A decisão da Record de apertar os cintos atingiu em cheio o bolso de alguns funcionários.
Com a determinação do fim das horas extras em muitos setores, a emissora acabou cortando o salário de alguns pela metade.
Uma das áreas mais atingidas é a produção. Produtores são contratados no papel para trabalhar seis horas por dia, mas dizem ter combinado verbalmente com a emissora fazer sempre oito horas dias, o que complementava o salário final. Com o corte das horas extras, um assistente de produção que chegava a tirar R$ 2,5mil por mês vai ganhar no máximo R$ 1.300,00. Um produtor que recebia cerca de R$ 4mil, vai receber R$ 2mil.
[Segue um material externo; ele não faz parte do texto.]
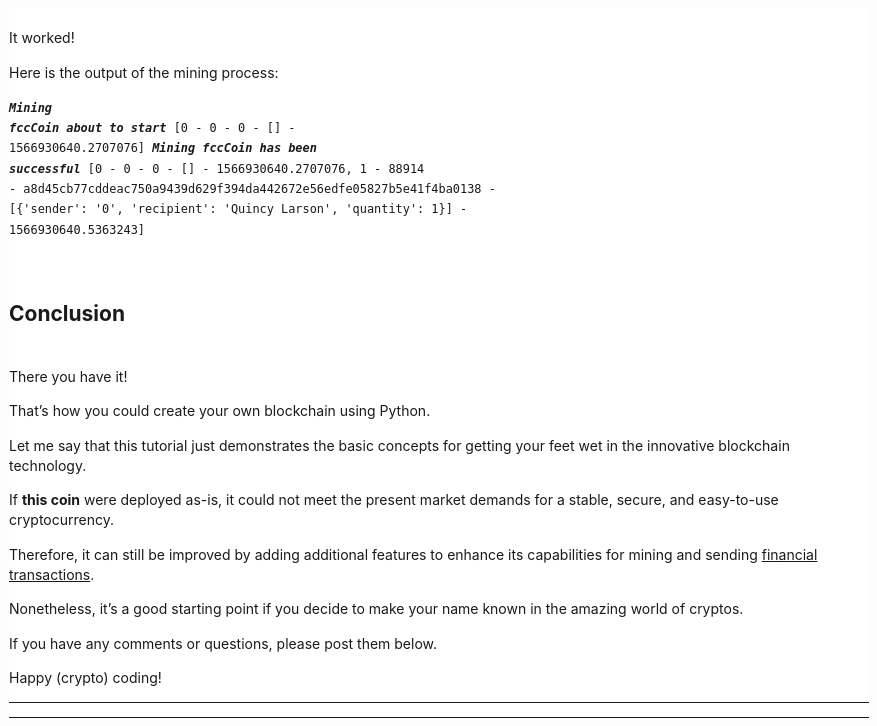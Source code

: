 </code></pre><p><br>It worked!</p><p>Here is the output of the mining process:</p><pre><code class="language-python">***Mining fccCoin about to start***
[0 - 0 - 0 - [] - 1566930640.2707076]
***Mining fccCoin has been successful***
[0 - 0 - 0 - [] - 1566930640.2707076, 1 - 88914 - a8d45cb77cddeac750a9439d629f394da442672e56edfe05827b5e41f4ba0138 - [{'sender': '0', 'recipient': 'Quincy Larson', 'quantity': 1}] - 1566930640.5363243]
</code></pre><h2 id="conclusion"><br>Conclusion</h2><p><br>There you have it!</p><p>That’s how you could create your own blockchain using Python.</p><p>Let me say that this tutorial just demonstrates the basic concepts for getting your feet wet in the innovative blockchain technology.</p><p>If <strong>this coin</strong> were deployed as-is, it could not meet the present market demands for a stable, secure, and easy-to-use cryptocurrency.</p><p>Therefore, it can still be improved by adding additional features to enhance its capabilities for mining and sending <a href="https://www.forextradingbig.com/">financial transactions</a>.</p><p>Nonetheless, it’s a good starting point if you decide to make your name known in the amazing world of cryptos.</p><p>If you have any comments or questions, please post them below.</p><p>Happy (crypto) coding!</p>
</div>
<hr>
<hr>
</section>
</article>
</div>
</main>
</div>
Dá para imaginar o nível de insatisfação de quem foi atingido diretamente pela determinação.
Com a nova ordem, as gravações não podem passar de oito horas, o que é difícil em programas com cinco horas de duração. As produções mais atingidas foram as do “Hoje em Dia”, “Programa do Gugu”, “Tudo É Possível” e “Melhor do Brasil”, de Rodrigo Faro.
Além do corte de horas extras, a emissora quer que os funcionários poupem energia elétrica e gasolina. Carros para gravações externas devem ser reservados quando realmente for necessário. Tudo tem de ser justificado.
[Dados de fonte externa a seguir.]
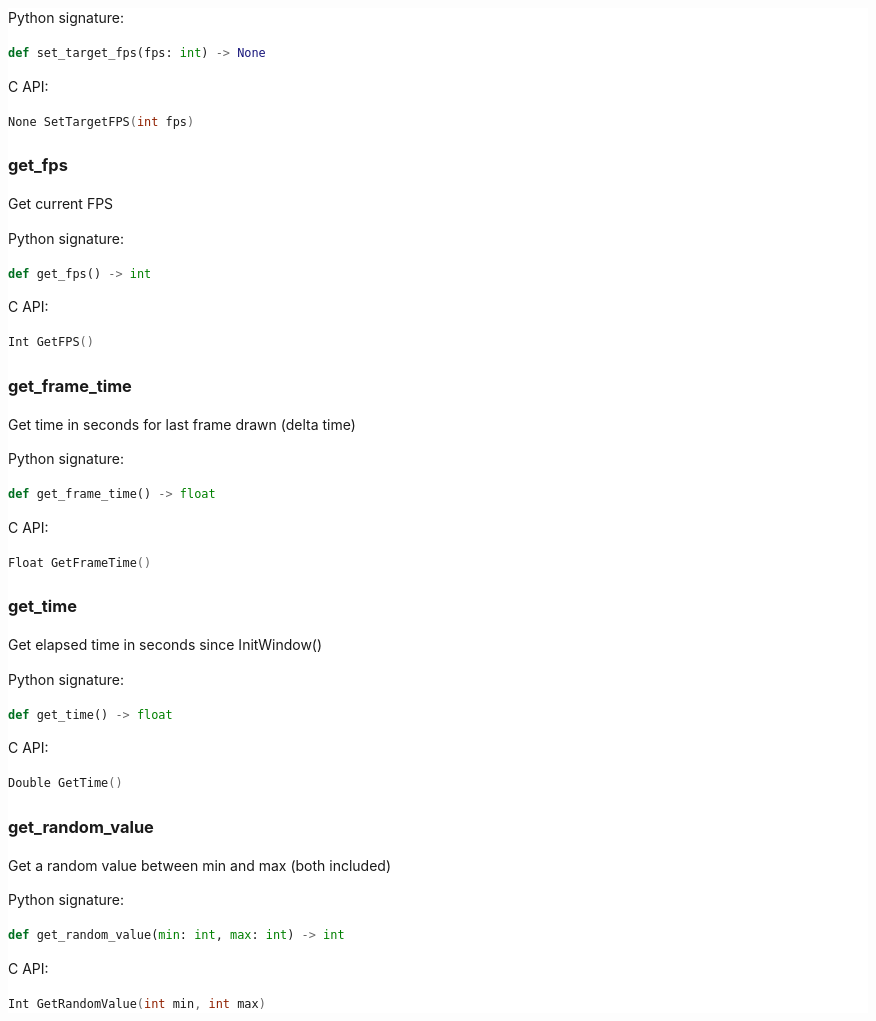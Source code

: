 Python signature:
```python
def set_target_fps(fps: int) -> None
```

C API:
```c
None SetTargetFPS(int fps)
```

### get_fps
Get current FPS

Python signature:
```python
def get_fps() -> int
```

C API:
```c
Int GetFPS()
```

### get_frame_time
Get time in seconds for last frame drawn (delta time)

Python signature:
```python
def get_frame_time() -> float
```

C API:
```c
Float GetFrameTime()
```

### get_time
Get elapsed time in seconds since InitWindow()

Python signature:
```python
def get_time() -> float
```

C API:
```c
Double GetTime()
```

### get_random_value
Get a random value between min and max (both included)

Python signature:
```python
def get_random_value(min: int, max: int) -> int
```

C API:
```c
Int GetRandomValue(int min, int max)
```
Há fiscais de olho no cumprimento dessas contenções de despesas. Alguns profissionais mais arredios já foram demitidos para dar exemplo.
Procurada, a Record, via assessoria, diz que o fim das horas extras é para conter excessos cometidos por algumas produções, que abusam do seus funcionários. Explica novos produtores podem ser contratados para fazer dois turnos em programas que exigem muitas horas de gravação.